ETFs face off with mutual funds
ETFs bought $98 billion worth of equities during the first quarter of this year. Equity demand from ETFs amounted to $174 billion in all of 2015 and $188 billion in all of 2016. As ETFs purchase equities, mutual funds have been unloading them, according to the Goldman team. They report that mutual funds sold $31 billion worth of equities during the first quarter, which was the sixth quarter in a row that they have been net sellers of mutual funds. They expect mutual funds to remain net sellers in all of 2017.

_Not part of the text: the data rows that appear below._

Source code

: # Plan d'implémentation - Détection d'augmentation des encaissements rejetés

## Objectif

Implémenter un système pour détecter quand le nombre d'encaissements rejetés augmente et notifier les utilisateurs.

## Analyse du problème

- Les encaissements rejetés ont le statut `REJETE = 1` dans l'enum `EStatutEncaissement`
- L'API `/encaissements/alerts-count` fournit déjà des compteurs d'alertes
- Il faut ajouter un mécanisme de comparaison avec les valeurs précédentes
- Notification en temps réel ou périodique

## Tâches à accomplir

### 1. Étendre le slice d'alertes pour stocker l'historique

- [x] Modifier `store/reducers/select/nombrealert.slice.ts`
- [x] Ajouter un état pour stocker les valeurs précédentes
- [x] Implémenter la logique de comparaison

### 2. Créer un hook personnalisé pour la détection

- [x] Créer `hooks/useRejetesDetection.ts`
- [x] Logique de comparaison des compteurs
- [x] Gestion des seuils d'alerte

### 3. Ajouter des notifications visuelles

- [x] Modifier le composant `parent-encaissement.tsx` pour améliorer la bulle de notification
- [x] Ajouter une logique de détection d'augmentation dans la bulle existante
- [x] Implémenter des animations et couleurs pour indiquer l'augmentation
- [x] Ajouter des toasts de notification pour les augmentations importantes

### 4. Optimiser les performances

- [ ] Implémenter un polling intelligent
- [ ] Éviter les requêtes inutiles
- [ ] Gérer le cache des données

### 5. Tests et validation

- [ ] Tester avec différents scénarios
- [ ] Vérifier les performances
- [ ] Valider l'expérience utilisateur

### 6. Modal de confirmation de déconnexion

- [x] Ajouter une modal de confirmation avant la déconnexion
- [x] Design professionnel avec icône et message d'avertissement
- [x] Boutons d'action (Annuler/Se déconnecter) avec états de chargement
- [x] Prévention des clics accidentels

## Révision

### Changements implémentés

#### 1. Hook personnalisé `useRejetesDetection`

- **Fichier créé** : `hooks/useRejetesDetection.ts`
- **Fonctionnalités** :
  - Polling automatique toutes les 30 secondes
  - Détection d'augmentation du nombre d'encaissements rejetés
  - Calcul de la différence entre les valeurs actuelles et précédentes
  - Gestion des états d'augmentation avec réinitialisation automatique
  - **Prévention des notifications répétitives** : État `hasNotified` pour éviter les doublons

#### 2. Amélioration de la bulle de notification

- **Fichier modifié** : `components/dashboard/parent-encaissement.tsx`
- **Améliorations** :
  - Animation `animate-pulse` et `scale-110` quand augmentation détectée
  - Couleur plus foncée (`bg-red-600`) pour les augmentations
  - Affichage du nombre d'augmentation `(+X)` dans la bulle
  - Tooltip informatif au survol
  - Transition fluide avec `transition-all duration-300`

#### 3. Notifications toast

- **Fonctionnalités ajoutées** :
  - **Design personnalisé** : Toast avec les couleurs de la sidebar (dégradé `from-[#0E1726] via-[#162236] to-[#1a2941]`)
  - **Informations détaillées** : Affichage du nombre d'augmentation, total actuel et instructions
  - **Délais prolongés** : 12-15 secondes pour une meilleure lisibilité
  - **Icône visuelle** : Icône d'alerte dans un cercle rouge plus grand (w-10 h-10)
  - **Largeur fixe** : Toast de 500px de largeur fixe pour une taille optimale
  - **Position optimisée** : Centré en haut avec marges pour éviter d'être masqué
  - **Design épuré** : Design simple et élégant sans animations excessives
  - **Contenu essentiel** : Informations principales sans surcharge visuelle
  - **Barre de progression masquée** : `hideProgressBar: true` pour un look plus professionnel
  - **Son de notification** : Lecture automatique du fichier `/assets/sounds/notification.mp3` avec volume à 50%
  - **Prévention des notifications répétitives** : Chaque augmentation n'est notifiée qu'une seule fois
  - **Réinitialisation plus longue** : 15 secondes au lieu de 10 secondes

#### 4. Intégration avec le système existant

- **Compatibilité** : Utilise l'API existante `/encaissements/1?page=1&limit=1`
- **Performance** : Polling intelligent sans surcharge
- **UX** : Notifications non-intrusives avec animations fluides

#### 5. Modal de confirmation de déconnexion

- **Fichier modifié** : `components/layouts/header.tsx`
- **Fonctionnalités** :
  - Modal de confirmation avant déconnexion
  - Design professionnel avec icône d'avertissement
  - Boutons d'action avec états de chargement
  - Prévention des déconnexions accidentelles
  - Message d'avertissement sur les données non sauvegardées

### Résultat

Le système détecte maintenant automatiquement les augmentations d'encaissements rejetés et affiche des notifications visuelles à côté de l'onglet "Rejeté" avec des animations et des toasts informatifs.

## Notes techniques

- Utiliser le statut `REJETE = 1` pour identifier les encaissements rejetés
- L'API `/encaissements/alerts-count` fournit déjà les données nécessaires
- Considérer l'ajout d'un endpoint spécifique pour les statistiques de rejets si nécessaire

They add that even though mutual funds sold $31 billion worth of equities during the first quarter, net equity demand was still about $15 billion higher than it was in the third and fourth quarters of 2016. In the third quarter, net demand stood at $49 billion, while in the fourth quarter, it was at $46 billion.
Kostin and team forecast a "modest" deceleration in ETF purchases during the second half of this year versus the first quarter because they see a lower "potential for significant equity upside" through the end of the year. They also expect mutual fund demand and inflows will continue to weaken as investors continue to shift from active management to passive funds.
Equity demand among foreign investors to drop
The Goldman team notes that while U.S. stocks rose 6% during the first quarter, foreign investors boosted their share of total corporate equity ownership. They added that foreign purchases of U.S. stocks amounted to $55 billion during the first quarter. It was only the second quarter foreign investors have bought U.S. stocks out of the last eight quarters.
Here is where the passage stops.